Uno de los aspectos más importantes es esforzarse por ser una influencia positiva. Durante la adolescencia, los hijos comienzan a formar su personalidad y a tomar decisiones propias, incluso respecto a su fe. Aquí es donde nuestra autoridad como padres se transforma: ya no se trata de controlar cada acción, sino de construir una relación que les permita escucharnos y considerar nuestras palabras. La meta es que, al salir del hogar, nuestros hijos puedan valorar nuestra guía y consejos, gracias al vínculo de confianza que hemos cultivado con ellos a lo largo de los años.

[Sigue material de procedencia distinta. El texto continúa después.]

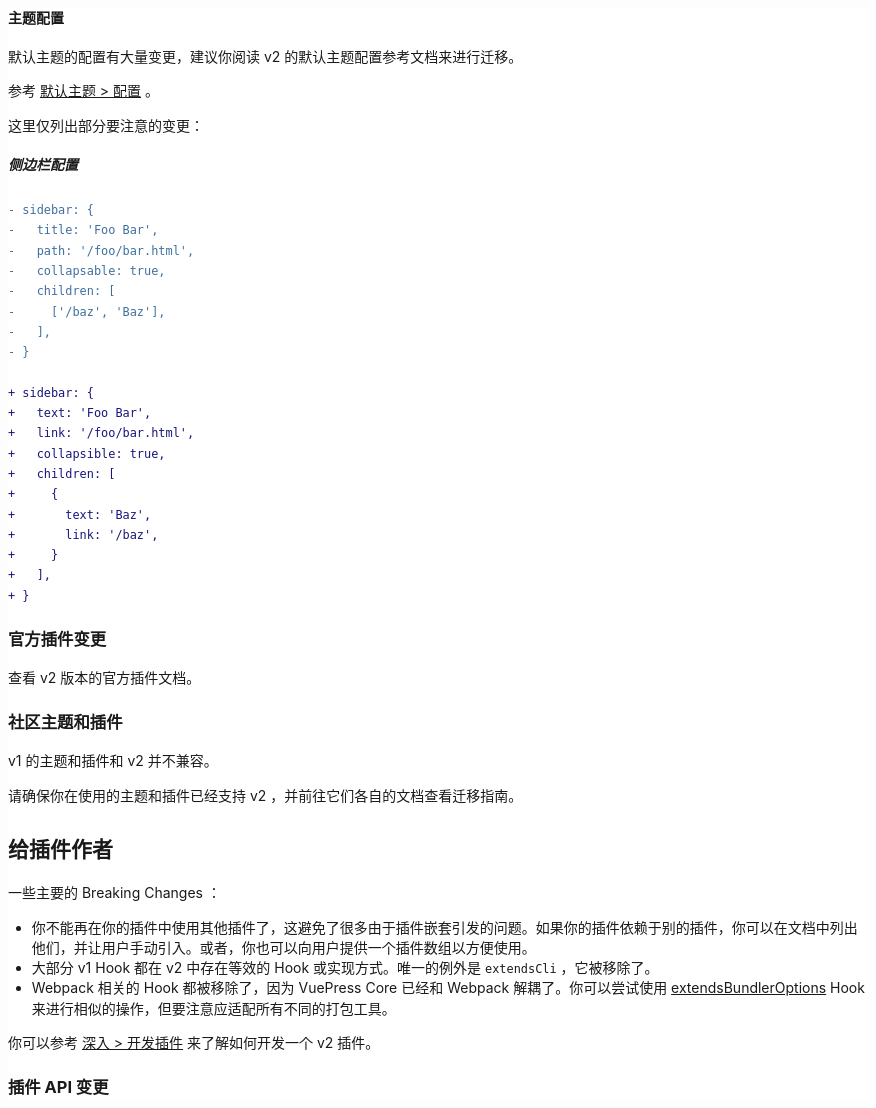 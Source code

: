 #### 主题配置

默认主题的配置有大量变更，建议你阅读 v2 的默认主题配置参考文档来进行迁移。

参考 [默认主题 > 配置](https://ecosystem.vuejs.press/zh/themes/default/config.html) 。

这里仅列出部分要注意的变更：

##### 侧边栏配置

```diff
- sidebar: {
-   title: 'Foo Bar',
-   path: '/foo/bar.html',
-   collapsable: true,
-   children: [
-     ['/baz', 'Baz'],
-   ],
- }

+ sidebar: {
+   text: 'Foo Bar',
+   link: '/foo/bar.html',
+   collapsible: true,
+   children: [
+     {
+       text: 'Baz',
+       link: '/baz',
+     }
+   ],
+ }
```

### 官方插件变更

查看 v2 版本的官方插件文档。

### 社区主题和插件

v1 的主题和插件和 v2 并不兼容。

请确保你在使用的主题和插件已经支持 v2 ，并前往它们各自的文档查看迁移指南。

## 给插件作者

一些主要的 Breaking Changes ：

- 你不能再在你的插件中使用其他插件了，这避免了很多由于插件嵌套引发的问题。如果你的插件依赖于别的插件，你可以在文档中列出他们，并让用户手动引入。或者，你也可以向用户提供一个插件数组以方便使用。
- 大部分 v1 Hook 都在 v2 中存在等效的 Hook 或实现方式。唯一的例外是 `extendsCli` ，它被移除了。
- Webpack 相关的 Hook 都被移除了，因为 VuePress Core 已经和 Webpack 解耦了。你可以尝试使用 [extendsBundlerOptions](../reference/plugin-api.md#extendsbundleroptions) Hook 来进行相似的操作，但要注意应适配所有不同的打包工具。

你可以参考 [深入 > 开发插件](../advanced/plugin.md) 来了解如何开发一个 v2 插件。

### 插件 API 变更


[prismjs]: https://ecosystem.vuejs.press/zh/plugins/prismjs.html
[shiki]: https://ecosystem.vuejs.press/zh/plugins/shiki.html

La adolescencia es también un tiempo de “soltar” poco a poco. Dar independencia significa permitirles asumir responsabilidades escolares, actividades extracurriculares y decisiones personales. Cometer errores es parte de su aprendizaje y, como padres, debemos aceptar que no podemos controlar cada detalle de sus vidas. Nuestro papel es guiarlos y acompañarlos mientras confiamos en la soberanía de Dios sobre sus caminos. Este proceso nos enseña a depender de Él y a entender que nuestra seguridad no proviene del control, sino de confiar en Su cuidado y dirección.
Escuchar es fundamental. Muchas veces queremos dar nuestra opinión de inmediato, pero detenernos a escuchar fortalece la comunicación y la confianza. Hacer preguntas y atender atentamente a sus respuestas les muestra que son valorados y respetados. Incluso cuando no tenemos todas las respuestas, podemos investigar juntos o reflexionar en oración, demostrando paciencia, apertura y disposición para acompañarlos en sus dudas y descubrimientos.

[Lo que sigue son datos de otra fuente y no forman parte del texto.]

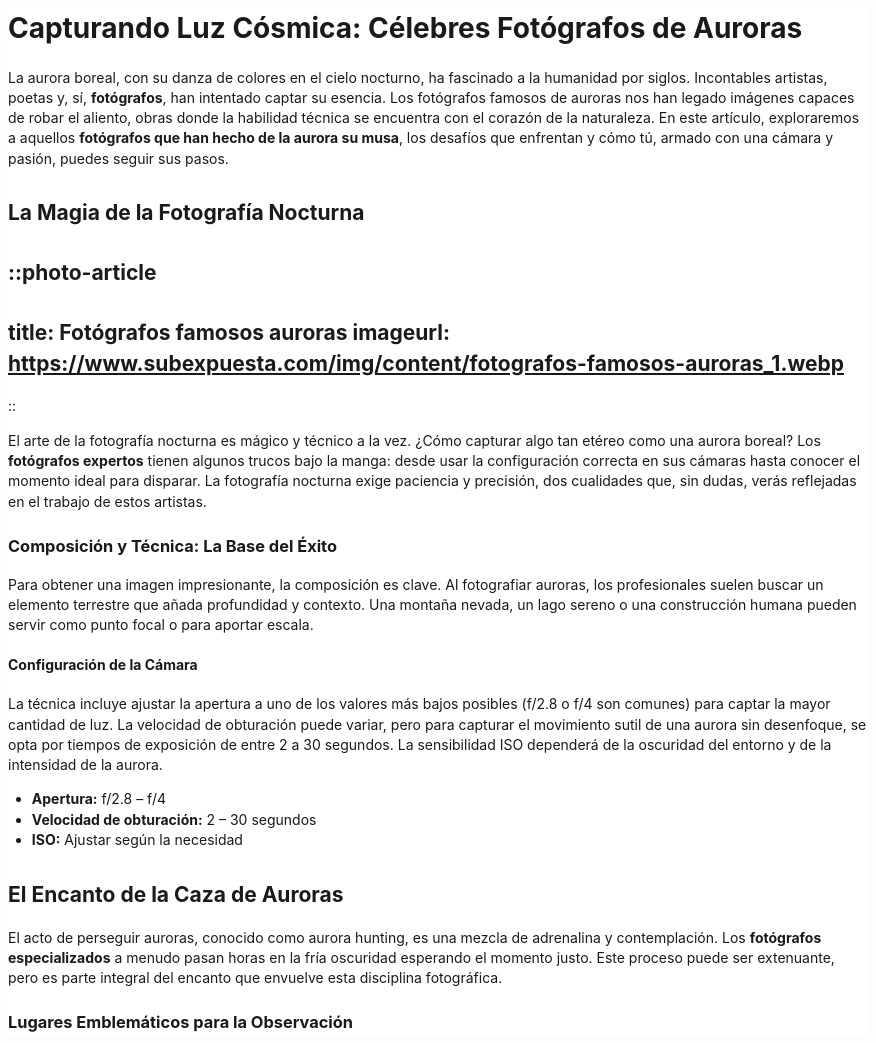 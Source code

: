 # Capturando Luz Cósmica: Célebres Fotógrafos de Auroras

La aurora boreal, con su danza de colores en el cielo nocturno, ha fascinado a la humanidad por siglos. Incontables artistas, poetas y, sí, **fotógrafos**, han intentado captar su esencia. Los fotógrafos famosos de auroras nos han legado imágenes capaces de robar el aliento, obras donde la habilidad técnica se encuentra con el corazón de la naturaleza. En este artículo, exploraremos a aquellos **fotógrafos que han hecho de la aurora su musa**, los desafíos que enfrentan y cómo tú, armado con una cámara y pasión, puedes seguir sus pasos.

## La Magia de la Fotografía Nocturna


::photo-article
---
title: Fotógrafos famosos auroras
imageurl: https://www.subexpuesta.com/img/content/fotografos-famosos-auroras_1.webp
---
::



El arte de la fotografía nocturna es mágico y técnico a la vez. ¿Cómo capturar algo tan etéreo como una aurora boreal? Los **fotógrafos expertos** tienen algunos trucos bajo la manga: desde usar la configuración correcta en sus cámaras hasta conocer el momento ideal para disparar. La fotografía nocturna exige paciencia y precisión, dos cualidades que, sin dudas, verás reflejadas en el trabajo de estos artistas.

### Composición y Técnica: La Base del Éxito

Para obtener una imagen impresionante, la composición es clave. Al fotografiar auroras, los profesionales suelen buscar un elemento terrestre que añada profundidad y contexto. Una montaña nevada, un lago sereno o una construcción humana pueden servir como punto focal o para aportar escala.

#### Configuración de la Cámara

La técnica incluye ajustar la apertura a uno de los valores más bajos posibles (f/2.8 o f/4 son comunes) para captar la mayor cantidad de luz. La velocidad de obturación puede variar, pero para capturar el movimiento sutil de una aurora sin desenfoque, se opta por tiempos de exposición de entre 2 a 30 segundos. La sensibilidad ISO dependerá de la oscuridad del entorno y de la intensidad de la aurora.

- **Apertura:** f/2.8 – f/4
- **Velocidad de obturación:** 2 – 30 segundos
- **ISO:** Ajustar según la necesidad

## El Encanto de la Caza de Auroras

El acto de perseguir auroras, conocido como aurora hunting, es una mezcla de adrenalina y contemplación. Los **fotógrafos especializados** a menudo pasan horas en la fría oscuridad esperando el momento justo. Este proceso puede ser extenuante, pero es parte integral del encanto que envuelve esta disciplina fotográfica.

### Lugares Emblemáticos para la Observación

No debemos rendirnos nunca, incluso cuando sentimos cansancio o frustración. La historia de Samuel y el pueblo de Israel nos recuerda que la fidelidad y la constancia son esenciales. Samuel no abandonó su responsabilidad a pesar de la terquedad de los israelitas; de igual manera, debemos perseverar en nuestra labor de instruir y guiar a nuestros hijos, confiando en que Dios obra en sus corazones aunque nosotros no veamos resultados inmediatos.

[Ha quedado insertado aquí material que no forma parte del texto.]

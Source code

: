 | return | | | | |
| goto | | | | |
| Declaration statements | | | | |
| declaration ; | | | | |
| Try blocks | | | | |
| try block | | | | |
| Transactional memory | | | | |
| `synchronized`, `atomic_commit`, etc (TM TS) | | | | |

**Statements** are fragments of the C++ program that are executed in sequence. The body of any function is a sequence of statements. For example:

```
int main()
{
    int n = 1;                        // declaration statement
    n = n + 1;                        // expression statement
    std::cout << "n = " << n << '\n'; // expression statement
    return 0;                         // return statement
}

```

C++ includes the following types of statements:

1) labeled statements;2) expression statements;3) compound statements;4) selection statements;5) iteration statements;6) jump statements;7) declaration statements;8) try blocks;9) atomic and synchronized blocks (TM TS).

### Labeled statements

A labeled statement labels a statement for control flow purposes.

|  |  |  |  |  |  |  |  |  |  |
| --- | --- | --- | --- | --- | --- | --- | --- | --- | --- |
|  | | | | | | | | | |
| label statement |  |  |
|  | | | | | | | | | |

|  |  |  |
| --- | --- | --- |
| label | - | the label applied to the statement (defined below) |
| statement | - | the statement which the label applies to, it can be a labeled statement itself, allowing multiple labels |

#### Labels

Durante la adolescencia, es importante enfocarse en el corazón más que en la obediencia superficial. Las reglas son necesarias, pero lo que realmente importa es que nuestros hijos comprendan por qué deben actuar de cierta manera y desarrollen convicciones profundas basadas en su fe. Las conversaciones sobre su conducta deben llevarlos a reflexionar, a reconocer sus motivaciones y, sobre todo, a entender su necesidad de Cristo y de Su gracia.
Este período pasará más rápido de lo que imaginamos. La adolescencia no es un tiempo para vivir con miedo o ansiedad, sino una etapa de oportunidades. Podemos acompañar a nuestros hijos en sus alegrías, desafíos, sueños y desilusiones, celebrando sus logros y apoyándolos en los errores. Cada momento nos da la posibilidad de guiarlos hacia una fe auténtica y sólida, siempre recordándoles que la salvación y el cambio de corazón son obra de Cristo y no nuestra responsabilidad exclusiva.
Finalmente, la adolescencia es un privilegio. Tenemos la oportunidad de estar presentes en primera fila mientras Dios obra en sus vidas, de reír, llorar y aprender juntos. Nuestra labor no consiste en salvar ni cambiar sus corazones, sino en caminar con ellos, sembrar principios sólidos y confiar en que el Señor guiará cada paso. La adolescencia es, como dice Paul Tripp, “la edad de la oportunidad”, un tiempo único para cultivar relaciones, influir con amor y ver cómo Dios obra en la formación de la próxima generación.